@Magicmegan firstly, I'm glad you've told people this. It's not an irrational fear, its trauma that has shaped you. Definitely sounds like ptsd/c-ptsd symptoms. You have my sympathy.
Secondly, he wasn't ever going to slit your throat, he was trying to get you both back under his control. He wanted to terrify your mum, so she'd never leave out of fear. It would be rarer than unicorn shit that a murderer would give you a heads up first.
My one threatened all kinds of mad shit but only ever actually almost killed my mum through strangulation, which was done with temper, the threatening to kill her with knives etc he never once pulled a knife out. Just said it.
I also had a very intense childhood, absolutely entrenched with domestic abuse from my sperm donor also (you probably guessed from what I said)
It fucked up my teens and 20s up if I'm honest. I did go for EMDR but it didn't "agree" with me, so please discuss with your therapist the possibility of unlocking more memories that may be hidden for a reason. (It uncovered sexual abuse I suspected occurred but I couldn't remember specifically, to the point now I remember it very in depth, so whilst for many people it's absolutely incredible, please also be aware it's opening Pandoras box) but please, do seek counselling in general.
You have been left with so much to process, do you have survivors guilt? I believe it's common with kids growing up in households of violence, where we see our mums absolutely destroyed, so it kind of haunts us that it wasn't as bad for us, even if it was, which sounds nonsensical.

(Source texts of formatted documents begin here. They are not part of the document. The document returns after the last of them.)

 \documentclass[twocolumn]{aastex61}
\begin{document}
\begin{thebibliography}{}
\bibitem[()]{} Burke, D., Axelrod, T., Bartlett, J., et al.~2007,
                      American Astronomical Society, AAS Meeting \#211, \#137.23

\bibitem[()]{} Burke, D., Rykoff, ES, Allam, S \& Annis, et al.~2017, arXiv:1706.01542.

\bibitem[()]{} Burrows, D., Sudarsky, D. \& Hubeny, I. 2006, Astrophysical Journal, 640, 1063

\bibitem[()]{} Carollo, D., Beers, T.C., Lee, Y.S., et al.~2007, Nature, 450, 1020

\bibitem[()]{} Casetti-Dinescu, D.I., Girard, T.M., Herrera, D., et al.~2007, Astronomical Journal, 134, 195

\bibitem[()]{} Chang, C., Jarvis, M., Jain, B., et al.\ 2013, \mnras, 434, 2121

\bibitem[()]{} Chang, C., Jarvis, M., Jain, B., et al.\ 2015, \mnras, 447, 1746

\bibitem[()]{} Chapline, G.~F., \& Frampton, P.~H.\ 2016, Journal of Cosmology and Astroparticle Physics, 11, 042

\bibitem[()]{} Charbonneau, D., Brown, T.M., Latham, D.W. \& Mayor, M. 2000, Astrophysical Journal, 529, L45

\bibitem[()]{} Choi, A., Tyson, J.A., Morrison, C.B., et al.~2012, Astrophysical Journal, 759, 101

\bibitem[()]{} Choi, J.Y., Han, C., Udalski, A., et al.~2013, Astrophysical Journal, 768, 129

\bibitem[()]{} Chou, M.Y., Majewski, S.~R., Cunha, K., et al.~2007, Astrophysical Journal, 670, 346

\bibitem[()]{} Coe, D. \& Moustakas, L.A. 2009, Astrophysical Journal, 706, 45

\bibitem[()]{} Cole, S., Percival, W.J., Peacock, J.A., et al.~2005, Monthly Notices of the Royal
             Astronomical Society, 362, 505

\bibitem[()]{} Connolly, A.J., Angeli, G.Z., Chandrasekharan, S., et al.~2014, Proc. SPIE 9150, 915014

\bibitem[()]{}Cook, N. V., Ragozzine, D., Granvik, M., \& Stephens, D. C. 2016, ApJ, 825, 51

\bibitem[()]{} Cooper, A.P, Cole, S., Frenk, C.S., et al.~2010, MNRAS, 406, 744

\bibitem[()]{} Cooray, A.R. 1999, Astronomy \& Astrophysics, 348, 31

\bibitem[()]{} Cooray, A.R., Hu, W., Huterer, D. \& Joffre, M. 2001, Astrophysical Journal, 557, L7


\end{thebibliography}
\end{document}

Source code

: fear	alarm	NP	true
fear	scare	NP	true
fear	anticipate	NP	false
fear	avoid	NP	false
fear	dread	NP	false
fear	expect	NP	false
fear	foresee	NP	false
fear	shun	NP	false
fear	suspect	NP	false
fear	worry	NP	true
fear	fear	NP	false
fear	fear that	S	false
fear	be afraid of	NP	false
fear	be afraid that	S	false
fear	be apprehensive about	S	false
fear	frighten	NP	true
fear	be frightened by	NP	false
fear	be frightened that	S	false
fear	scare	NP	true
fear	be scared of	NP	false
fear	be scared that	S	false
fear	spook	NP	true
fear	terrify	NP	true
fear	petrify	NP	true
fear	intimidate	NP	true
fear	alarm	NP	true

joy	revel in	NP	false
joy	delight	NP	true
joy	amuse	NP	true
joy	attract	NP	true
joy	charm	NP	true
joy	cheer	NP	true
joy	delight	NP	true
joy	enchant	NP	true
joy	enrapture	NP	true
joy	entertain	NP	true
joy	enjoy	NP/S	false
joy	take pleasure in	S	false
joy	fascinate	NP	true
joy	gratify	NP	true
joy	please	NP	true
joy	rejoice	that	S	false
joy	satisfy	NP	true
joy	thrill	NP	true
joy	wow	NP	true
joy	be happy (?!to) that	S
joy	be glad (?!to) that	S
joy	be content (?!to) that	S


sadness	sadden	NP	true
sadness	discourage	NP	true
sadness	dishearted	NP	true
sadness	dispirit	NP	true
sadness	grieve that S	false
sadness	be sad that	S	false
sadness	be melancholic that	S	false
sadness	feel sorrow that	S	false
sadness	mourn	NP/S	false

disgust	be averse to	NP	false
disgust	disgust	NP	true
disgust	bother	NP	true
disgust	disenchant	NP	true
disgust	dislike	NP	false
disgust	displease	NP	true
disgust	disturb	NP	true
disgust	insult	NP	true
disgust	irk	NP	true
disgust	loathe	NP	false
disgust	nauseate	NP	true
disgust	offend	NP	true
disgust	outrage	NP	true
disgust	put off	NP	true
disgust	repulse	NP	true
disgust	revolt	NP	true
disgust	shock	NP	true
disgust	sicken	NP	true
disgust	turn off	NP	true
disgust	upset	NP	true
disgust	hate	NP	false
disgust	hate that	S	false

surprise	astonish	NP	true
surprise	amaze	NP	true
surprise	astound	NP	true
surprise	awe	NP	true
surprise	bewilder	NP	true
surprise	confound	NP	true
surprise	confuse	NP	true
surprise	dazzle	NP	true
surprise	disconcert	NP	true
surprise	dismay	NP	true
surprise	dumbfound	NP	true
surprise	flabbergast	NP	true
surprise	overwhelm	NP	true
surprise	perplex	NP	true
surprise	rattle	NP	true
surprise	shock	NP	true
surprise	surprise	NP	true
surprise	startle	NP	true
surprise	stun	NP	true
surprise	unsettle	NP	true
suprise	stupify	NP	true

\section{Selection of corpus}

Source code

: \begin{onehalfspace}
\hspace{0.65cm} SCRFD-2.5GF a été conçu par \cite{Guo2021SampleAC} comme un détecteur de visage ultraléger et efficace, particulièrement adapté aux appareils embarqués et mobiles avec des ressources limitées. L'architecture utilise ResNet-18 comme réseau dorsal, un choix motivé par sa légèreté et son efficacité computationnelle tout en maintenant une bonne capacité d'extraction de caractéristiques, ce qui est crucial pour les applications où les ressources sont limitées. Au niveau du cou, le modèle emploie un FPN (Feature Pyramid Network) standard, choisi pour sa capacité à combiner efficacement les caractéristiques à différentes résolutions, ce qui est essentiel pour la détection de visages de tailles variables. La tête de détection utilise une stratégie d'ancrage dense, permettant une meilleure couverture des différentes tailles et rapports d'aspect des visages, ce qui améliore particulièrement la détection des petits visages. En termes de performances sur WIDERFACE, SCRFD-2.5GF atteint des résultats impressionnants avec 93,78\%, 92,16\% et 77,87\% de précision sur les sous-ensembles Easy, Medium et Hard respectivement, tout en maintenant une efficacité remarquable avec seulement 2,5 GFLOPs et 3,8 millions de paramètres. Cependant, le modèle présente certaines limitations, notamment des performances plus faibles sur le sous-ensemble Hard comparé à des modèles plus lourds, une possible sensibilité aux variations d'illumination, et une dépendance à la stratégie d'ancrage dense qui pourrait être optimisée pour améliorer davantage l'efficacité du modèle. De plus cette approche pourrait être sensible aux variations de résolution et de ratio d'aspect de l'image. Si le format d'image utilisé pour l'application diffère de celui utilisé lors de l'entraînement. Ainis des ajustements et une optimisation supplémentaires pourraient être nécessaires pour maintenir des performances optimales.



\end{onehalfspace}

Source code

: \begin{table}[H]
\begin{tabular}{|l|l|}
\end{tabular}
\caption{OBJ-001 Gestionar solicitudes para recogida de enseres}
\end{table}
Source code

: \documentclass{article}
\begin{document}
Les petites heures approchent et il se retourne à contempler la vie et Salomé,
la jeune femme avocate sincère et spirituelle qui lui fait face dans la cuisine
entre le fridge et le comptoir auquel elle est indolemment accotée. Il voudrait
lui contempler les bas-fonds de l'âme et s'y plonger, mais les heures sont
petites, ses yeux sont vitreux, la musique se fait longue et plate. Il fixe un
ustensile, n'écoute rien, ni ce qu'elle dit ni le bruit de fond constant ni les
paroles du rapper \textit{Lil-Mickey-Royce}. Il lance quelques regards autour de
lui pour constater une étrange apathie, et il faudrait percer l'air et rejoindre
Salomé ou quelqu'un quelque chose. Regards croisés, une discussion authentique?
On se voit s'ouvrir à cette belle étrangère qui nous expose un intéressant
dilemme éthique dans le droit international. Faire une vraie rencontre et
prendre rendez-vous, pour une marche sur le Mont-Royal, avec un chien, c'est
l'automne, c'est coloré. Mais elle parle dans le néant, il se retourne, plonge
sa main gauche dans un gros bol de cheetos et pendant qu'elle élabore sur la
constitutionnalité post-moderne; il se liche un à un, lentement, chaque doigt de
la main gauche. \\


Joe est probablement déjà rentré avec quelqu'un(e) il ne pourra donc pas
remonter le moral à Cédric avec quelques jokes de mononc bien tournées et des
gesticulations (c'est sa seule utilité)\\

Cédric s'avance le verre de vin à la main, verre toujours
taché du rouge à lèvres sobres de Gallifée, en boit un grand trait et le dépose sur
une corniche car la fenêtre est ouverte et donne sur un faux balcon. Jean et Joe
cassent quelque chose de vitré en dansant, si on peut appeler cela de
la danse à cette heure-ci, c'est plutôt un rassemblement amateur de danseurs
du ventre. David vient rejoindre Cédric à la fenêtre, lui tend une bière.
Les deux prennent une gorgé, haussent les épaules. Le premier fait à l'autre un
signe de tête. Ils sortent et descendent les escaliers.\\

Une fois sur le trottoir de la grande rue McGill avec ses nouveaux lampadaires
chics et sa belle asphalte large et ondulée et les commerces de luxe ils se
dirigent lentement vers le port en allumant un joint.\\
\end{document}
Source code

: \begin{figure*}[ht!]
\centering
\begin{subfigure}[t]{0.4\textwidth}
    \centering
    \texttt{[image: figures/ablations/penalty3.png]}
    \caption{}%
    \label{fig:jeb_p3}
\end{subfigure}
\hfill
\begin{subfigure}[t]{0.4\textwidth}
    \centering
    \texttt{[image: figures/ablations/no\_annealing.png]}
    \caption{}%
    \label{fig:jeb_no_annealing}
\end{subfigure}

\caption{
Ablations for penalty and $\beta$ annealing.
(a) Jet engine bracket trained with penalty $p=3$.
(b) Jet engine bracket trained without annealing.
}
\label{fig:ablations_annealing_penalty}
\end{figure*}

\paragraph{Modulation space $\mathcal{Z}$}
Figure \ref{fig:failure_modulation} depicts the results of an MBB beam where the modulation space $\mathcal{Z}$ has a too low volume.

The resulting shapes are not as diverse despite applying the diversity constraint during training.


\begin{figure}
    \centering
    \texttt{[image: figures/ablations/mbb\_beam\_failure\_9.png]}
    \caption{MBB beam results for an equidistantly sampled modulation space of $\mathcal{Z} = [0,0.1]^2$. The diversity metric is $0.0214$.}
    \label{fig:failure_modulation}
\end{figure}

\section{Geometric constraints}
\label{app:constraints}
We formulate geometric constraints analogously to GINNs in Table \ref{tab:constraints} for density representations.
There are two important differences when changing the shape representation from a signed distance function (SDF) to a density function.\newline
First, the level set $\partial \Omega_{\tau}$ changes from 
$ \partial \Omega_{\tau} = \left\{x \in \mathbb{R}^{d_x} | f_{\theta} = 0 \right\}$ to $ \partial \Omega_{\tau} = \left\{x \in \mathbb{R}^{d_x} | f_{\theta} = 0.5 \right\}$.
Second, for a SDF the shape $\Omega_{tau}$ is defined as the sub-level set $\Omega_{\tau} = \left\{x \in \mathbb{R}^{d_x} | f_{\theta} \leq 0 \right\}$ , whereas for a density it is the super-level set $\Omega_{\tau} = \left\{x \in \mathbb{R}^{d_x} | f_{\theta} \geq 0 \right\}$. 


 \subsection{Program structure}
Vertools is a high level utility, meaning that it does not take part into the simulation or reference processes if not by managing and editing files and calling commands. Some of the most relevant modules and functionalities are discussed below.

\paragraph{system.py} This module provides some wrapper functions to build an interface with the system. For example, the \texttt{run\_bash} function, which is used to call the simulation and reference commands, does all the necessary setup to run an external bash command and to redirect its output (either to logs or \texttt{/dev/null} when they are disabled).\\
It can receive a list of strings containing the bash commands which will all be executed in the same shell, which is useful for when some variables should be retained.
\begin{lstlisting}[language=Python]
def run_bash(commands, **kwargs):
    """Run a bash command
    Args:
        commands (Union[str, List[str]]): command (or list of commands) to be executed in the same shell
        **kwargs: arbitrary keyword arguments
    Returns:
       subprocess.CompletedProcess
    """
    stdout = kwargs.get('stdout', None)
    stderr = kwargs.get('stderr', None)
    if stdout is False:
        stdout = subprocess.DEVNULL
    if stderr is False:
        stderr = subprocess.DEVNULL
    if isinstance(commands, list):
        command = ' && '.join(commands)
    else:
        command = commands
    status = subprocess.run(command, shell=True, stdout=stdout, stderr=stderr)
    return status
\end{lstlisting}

What he was, was a pathetic little person who wouldn't pick on someone his own size. He's a bully, a coward and he won't bother with you now. I'd bet my last fiver he only wanted to bother to freak out your mum.
He will have found someone else to terror or maybe he's taken to some type of substance abuse. (Mine drank himself to death) but your DM got you out and kept you safe. She set a boundary and she was strong, he'll know from your boundary mum has raised a kid that nobody fucks with and he's wasting his time.
Your life doesn't have to be beholden to this absolute fucking bastard and your fear will improve once he's dead, but it kind of doesn't empower you as much as you hope it will.
You have to learn techniques mentally to cope with fighting the intrusive thoughts he will harm you.
I want you to live a happy life, you've been through some serious shit and it's been hell for you, I know, but you can't allow this fear, even though its not illogical, you've been scared of this for so long, it's not ingrained, but trust me from someone a bit older, get a handle on it now.
I went wild, lots of drink and drugs, lots of behaviour that I'm both ashamed of and proud I didn't die from for many years.
I needed to talk to therapists, not drug dealers, I needed to meditate, not drink, I needed to give myself affirmations and be nicer to myself, not let every Tom, dick and Harry shag me for approval.
Your mother kept you safe, she was strong and didn't just go back out of fear. You have her spirit in you, just because she was there for a bit, she got out which is remarkable. I'm proud of you both.
If you ever need a chat, please inbox me. I'm always around.